Il gelo calato nello studio televisivo ha rappresentato solo la metafora di quanto accaduto nel paese, soprattutto tra il cosiddetto ‘popolo della sinistra’ che per decenni aveva visto il quotidiano di Carlo De Benedetti ergersi a paladino indefesso dell’antiberlusconismo. Oggi che scalfari ha scelto di compiere questa giravolta a 360 gradi (di cui comunque gli addetti ai lavori, politici e giornalisti, non si sono poi tanto stupiti), risulta utile ricordare i tempi in cui, con i suoi editoriali al curaro, il Fondatore non faceva sconti al tycoon di Arcore.

1990: la guerra di Segrate

La storia degli editoriali scalfariani contro il padrone della Fininvest si apre il 13 gennaio 1990, quando Scalfari scrive un fondo dal titolo “Mackie Messer ha il coltello ma non lo fa vedere”.

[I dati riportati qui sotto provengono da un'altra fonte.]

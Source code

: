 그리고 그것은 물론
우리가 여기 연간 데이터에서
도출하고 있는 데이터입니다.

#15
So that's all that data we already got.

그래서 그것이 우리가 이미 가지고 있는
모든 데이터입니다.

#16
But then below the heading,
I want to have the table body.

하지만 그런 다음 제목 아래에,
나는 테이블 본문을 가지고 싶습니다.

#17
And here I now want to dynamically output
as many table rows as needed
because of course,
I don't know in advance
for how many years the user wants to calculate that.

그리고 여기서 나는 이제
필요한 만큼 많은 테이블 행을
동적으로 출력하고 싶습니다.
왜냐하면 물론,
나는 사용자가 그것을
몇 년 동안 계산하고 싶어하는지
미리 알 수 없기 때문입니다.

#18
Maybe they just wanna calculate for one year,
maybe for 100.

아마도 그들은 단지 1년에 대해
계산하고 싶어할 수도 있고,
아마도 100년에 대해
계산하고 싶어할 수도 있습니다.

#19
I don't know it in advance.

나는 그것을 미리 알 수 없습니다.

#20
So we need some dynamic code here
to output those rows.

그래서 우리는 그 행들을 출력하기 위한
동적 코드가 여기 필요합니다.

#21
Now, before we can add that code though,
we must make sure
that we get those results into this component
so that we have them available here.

Il corollario della storia è la cosiddetta ‘guerra di Segrate’, combattuta a quei tempi a colpi di avvocati e carte bollate da Carlo De Benedetti e Silvio Berlusconi per il controllo della Mondadori. L’appena citato Mackie è un immaginario gangster, personaggio de L’opera da tre soldi di Bertolt Brecht. Scalfari si guarda bene dal citare il nome di Berlusconi, ma fa riferimento a Mackie come un “gangster furbissimo e simpatico”, capace di “sopraffazione, intimidazione, lusinghe, metodi senza regole” e legato a “servizi segreti, logge più o meno massoniche, parlamento e governi”. Alla fine, però, la parziale vittoria dell’editore di Repubblica spinse Scalfari a più miti consigli nei confronti di B., a cui venne promesso un trattamento speciale in caso di notizie per lui scomode (circostanza rivelata da Scalfari solo nel 2016).

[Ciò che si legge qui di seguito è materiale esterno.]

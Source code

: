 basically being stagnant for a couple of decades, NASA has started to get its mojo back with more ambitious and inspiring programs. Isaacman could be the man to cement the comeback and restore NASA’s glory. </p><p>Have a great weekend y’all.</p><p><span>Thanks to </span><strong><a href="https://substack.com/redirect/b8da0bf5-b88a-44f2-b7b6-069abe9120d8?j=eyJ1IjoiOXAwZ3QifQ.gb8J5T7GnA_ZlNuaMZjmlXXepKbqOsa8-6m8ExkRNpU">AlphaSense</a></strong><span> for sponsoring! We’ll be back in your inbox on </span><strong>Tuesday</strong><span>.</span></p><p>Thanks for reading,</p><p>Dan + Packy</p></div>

La discesa in campo di Berlusconi, il ‘ragazzo Coccodè’

I rapporti tra Berlusconi e Scalfari peggiorano nuovamente tra la fine del 1993 e l’inizio del 1994, quando il patron della Fininvest decide di scendere personalmente nel campo della politica fondando Forza Italia. Diciamo che Scalfari non la prende bene e il 27 gennaio 1994 scrive un pezzo dal titolo inequivocabile: “Scende in campo il ragazzo Coccodè” (le ragazze Coccodè sono quelle inventate per il suo programma da Renzo Arbore). In questa occasione il Fondatore si scaglia con violenza contro le cause oscure che hanno permesso all’ex presidente del Milan di ritrovarsi tra le mani l’impero mediatico Fininvest “tutto in barba alle leggi” perché “in nessun luogo del mondo sarebbe minimamente pensabile che un tycoon di quelle dimensioni fondasse un partito”.

Il paragone tra Berlusconi e Mussolini

Dall’infinita teoria di articolesse scalfariane antiberlusconiane estraiamo, per motivi di spazio, solo alcune perle. Silvio Berlusconi, scrive Scalfari il 14 maggio 1995, “appartiene a quel genere di uomini che fanno la fortuna di un’impresa e la rovina di un paese, quel genere di uomini pericolosi per definizione”. Da scolpire negli annali il paragone con Benito Mussolini, vergato il 22 marzo 2009. “Berlusconi è un uomo di gomma, laddove Mussolini si atteggiava a uomo di ferro”, scrive Scalfari secondo il quale, anche se tra i due “il fine è analogo”, ovvero “un Capo carismatico, plebiscitato da un popolo che ha rinunciato ad essere popolo”, le differenze sono profonde perché, mentre Mussolini “distrusse la democrazia”, Berlusconi “galleggia e padroneggia la democrazia cercando di renderla invertebrata”.

Il 28 febbraio 2010, poi, Scalfari accusa il berlusconismo di essere una “furia mirata ad abbattere lo spirito stesso della Costituzione repubblicana”. Il 5 giugno 2011, infine, il Fondatore di Repubblica parla di Berlusconi come di un uomo che “ha una concezione autoritaria della democrazia”.